The festival will open (21 Feb) with the film – Chennai 2 Singapore directed by Abbas Akbar. The film is about an Indian film maker who makes his way to Singapore to look for investors to finance his film. Abbas Akbar is a Singaporean film maker, screenwriter and actor and has worked in Tamil films and TV. Many Singaporean Indian film makers including Abbas Akbar have gained prominence in recent years, and screening such films in India helps to highlight the shared cultural heritage of India and Singapore.

The second day (22 Feb) will feature curated three short films – Melodi, BTO and Life As It Is. The curated series sharestales from Singapore's emerging creative talents. Melodi, an award winning short film, is about a lonely boy infatuated with his new neighbour. BTO, named after Singapore's Build-To-Orderpublic housing scheme popular with newly-married couples – is about a young couple breaking off their wedding and giving up their new apartment. Life As It Is is set during the gathering of the family on the occasion of the grandmother's funeral. The short films will be followed by a feature film Ramen Teh directed by Eric Khoo, an award winning film maker often credited with reviving the Singapore film industry in the 1990s. Ramen Teh is about a chef in Japan who travels to Singapore to learn about his deceased mother's past. The film will be followed by a discussion with Indian Film Critic Murtaza Ali Khan.

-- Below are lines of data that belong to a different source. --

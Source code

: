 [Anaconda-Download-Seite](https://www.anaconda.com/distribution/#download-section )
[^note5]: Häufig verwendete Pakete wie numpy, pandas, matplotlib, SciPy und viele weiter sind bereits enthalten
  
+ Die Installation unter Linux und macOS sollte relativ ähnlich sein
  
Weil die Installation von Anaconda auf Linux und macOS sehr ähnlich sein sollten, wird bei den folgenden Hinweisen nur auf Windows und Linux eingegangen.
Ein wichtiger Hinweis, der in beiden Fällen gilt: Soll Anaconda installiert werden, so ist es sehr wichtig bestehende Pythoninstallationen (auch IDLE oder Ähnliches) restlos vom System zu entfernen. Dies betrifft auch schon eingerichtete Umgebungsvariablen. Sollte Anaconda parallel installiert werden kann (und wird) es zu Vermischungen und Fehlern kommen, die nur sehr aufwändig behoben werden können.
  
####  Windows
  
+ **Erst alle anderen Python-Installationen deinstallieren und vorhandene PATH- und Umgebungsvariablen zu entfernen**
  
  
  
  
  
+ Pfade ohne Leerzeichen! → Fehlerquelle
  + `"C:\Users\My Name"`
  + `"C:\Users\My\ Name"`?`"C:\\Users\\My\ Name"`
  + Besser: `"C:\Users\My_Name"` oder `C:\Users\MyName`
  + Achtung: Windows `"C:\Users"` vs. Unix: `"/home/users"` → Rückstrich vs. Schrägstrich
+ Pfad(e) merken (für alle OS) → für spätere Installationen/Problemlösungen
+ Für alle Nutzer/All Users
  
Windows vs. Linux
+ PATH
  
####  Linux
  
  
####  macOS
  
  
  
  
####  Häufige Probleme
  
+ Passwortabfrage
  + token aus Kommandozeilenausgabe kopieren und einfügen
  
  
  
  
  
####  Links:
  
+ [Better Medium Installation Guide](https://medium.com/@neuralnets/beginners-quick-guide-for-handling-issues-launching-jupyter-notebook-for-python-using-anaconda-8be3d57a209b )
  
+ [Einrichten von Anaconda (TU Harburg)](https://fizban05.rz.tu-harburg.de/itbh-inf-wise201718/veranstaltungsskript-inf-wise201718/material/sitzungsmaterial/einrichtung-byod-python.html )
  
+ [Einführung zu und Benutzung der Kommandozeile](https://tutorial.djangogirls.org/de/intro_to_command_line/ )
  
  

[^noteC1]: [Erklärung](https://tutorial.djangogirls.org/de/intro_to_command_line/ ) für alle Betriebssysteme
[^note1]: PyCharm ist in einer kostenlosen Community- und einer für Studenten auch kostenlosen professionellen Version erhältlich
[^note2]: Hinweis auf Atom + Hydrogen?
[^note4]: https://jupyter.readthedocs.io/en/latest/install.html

Murtaza is a film critic and journalist who is currently the Film Editor at Café Dissensus (New York). He is also guest panelist on various TV channels and radio.

The festival will close (23 Feb) with 3688 directed by Royston Tan. The film is about a parking attendant dreaming of becoming a singer like her idol Fong FeiFei. The film screening will be followed by discussion with Anugyan Nag.

Anugyan is an assistant profession Fil, Media and Cultural Studies at AJK Mass Communication, Jamia. He is also recipient of Full Bright Nehru Doctoral Fellowship and completed his PHD in cinema.

Speaking about the festival, Ong Chong Hui, First Secretary at the Singapore High Commission said, "In the spirit of cultural exchange, we wanted to share with our friends in India these films that are meaningful to Singaporeans. It is a matter of pride for us. The festival is indicative of the fact that Singapore has stories to tell that can resonate beyond our shores to international audiences. We hope that Delhi will enjoy the films too."